═══ Dataset ═══
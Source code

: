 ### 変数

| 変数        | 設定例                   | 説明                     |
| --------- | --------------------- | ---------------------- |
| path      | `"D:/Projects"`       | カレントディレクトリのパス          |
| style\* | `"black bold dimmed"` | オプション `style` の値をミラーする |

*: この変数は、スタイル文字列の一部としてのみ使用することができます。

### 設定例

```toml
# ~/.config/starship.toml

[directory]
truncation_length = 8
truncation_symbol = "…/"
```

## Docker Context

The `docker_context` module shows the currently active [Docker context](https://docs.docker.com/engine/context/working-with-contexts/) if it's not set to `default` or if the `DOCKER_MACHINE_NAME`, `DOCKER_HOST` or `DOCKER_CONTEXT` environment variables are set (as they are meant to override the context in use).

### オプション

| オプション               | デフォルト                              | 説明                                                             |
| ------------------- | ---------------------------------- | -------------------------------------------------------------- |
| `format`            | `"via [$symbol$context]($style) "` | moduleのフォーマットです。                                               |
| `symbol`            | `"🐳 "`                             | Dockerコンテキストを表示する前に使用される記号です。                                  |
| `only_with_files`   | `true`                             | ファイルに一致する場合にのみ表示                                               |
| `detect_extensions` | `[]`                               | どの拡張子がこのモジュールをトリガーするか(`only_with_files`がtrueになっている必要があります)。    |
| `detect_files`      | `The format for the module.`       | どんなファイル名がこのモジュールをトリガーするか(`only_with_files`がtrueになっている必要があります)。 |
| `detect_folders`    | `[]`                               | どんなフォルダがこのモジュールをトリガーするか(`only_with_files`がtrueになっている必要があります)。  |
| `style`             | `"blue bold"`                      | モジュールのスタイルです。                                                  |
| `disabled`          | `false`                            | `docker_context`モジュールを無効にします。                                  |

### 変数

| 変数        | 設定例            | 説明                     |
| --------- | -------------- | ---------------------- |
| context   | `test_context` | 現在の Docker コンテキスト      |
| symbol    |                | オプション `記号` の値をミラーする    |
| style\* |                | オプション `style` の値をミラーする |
═══
__The problem__.
What lines of the data contain the string "format"? List them.

__Exercise result__.
| `format`            | `"via [$symbol$context]($style) "` | moduleのフォーマットです。                                               |
| `detect_files`      | `The format for the module.`       | どんなファイル名がこのモジュールをトリガーするか(`only_with_files`がtrueになっている必要があります)。 |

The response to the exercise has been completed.